Pictures paired with source code =>
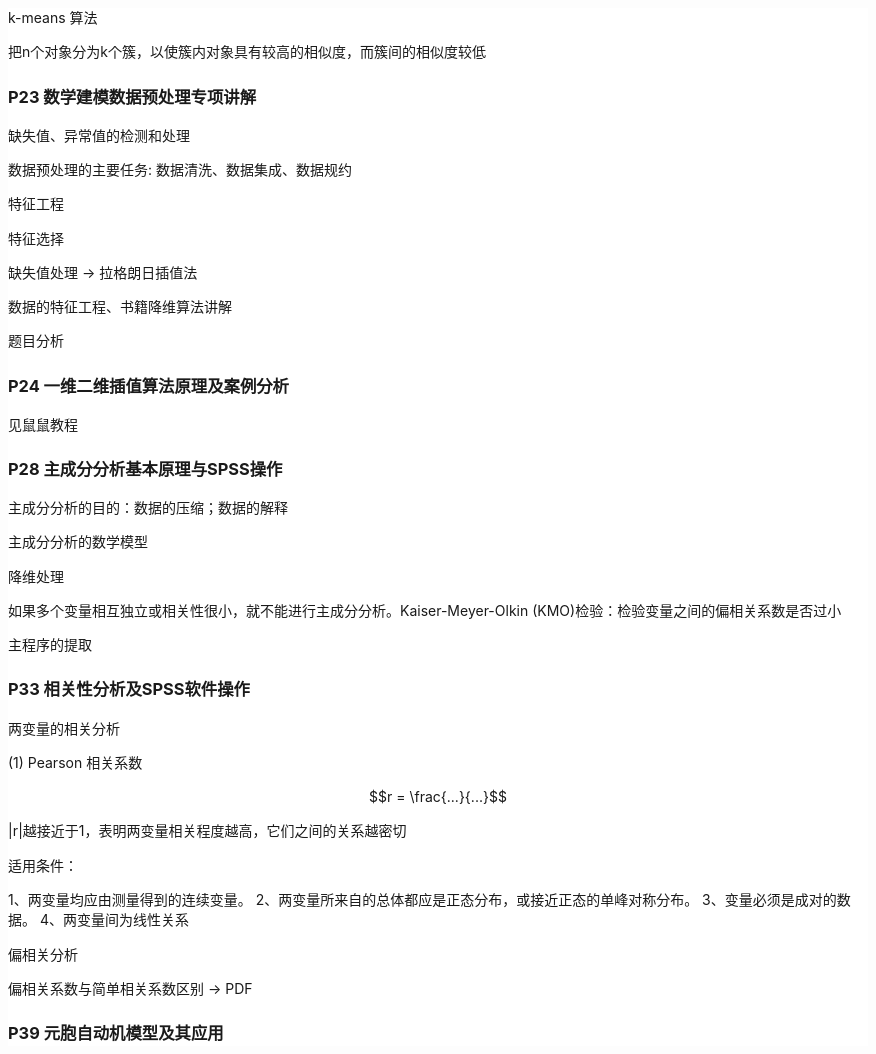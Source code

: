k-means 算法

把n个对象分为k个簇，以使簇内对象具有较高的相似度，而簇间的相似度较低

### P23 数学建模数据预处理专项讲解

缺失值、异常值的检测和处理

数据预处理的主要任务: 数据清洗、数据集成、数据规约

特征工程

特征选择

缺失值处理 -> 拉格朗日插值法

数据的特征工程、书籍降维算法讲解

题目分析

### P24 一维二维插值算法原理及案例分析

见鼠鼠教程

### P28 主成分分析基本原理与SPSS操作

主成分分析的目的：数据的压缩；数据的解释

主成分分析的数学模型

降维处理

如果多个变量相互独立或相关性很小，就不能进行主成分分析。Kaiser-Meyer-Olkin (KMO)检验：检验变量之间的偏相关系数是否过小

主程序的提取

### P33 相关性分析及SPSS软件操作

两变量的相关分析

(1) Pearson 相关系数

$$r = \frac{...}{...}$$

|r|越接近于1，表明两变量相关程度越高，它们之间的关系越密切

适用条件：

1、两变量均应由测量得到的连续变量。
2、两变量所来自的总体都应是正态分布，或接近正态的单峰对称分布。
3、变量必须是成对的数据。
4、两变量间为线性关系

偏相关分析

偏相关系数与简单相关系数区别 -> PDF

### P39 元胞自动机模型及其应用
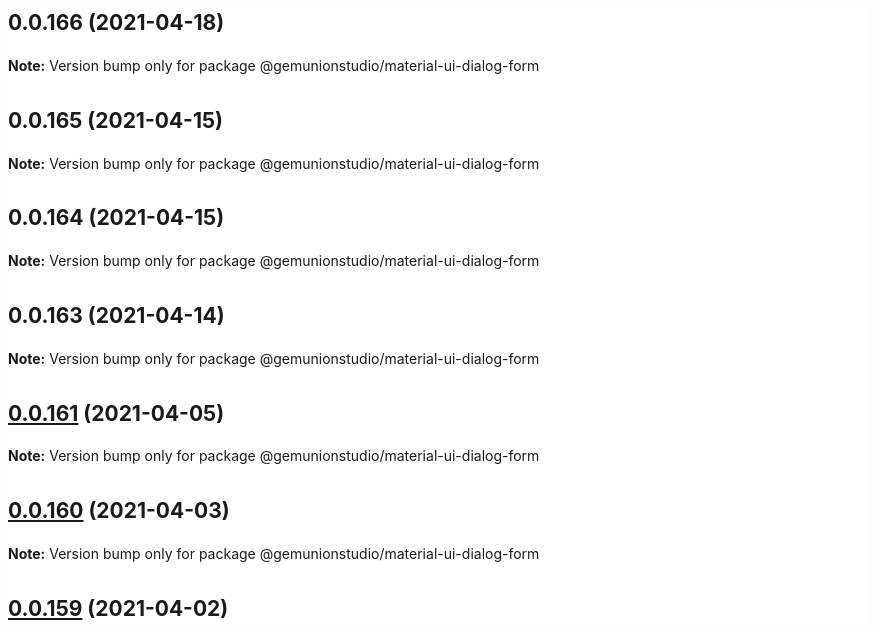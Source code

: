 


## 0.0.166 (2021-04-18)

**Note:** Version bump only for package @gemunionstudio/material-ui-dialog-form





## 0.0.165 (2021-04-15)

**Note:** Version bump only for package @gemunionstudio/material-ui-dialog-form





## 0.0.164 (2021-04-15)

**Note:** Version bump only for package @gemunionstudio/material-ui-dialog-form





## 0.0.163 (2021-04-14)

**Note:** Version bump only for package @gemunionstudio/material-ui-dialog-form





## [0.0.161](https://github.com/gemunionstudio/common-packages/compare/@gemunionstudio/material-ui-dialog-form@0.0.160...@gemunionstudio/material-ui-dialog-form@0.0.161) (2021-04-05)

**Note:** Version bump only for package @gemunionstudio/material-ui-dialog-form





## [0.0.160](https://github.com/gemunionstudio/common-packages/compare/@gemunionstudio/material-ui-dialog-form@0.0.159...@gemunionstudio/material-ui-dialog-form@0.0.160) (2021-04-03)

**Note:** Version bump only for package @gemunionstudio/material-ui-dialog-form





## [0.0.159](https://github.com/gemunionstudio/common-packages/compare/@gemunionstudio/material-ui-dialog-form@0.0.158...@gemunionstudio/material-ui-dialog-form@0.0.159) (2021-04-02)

What you should do =>
When a line of the data holds the string "github", pick it out and copy it.

Solution to the problem =>
## [0.0.161](https://github.com/gemunionstudio/common-packages/compare/@gemunionstudio/material-ui-dialog-form@0.0.160...@gemunionstudio/material-ui-dialog-form@0.0.161) (2021-04-05)
## [0.0.160](https://github.com/gemunionstudio/common-packages/compare/@gemunionstudio/material-ui-dialog-form@0.0.159...@gemunionstudio/material-ui-dialog-form@0.0.160) (2021-04-03)
## [0.0.159](https://github.com/gemunionstudio/common-packages/compare/@gemunionstudio/material-ui-dialog-form@0.0.158...@gemunionstudio/material-ui-dialog-form@0.0.159) (2021-04-02)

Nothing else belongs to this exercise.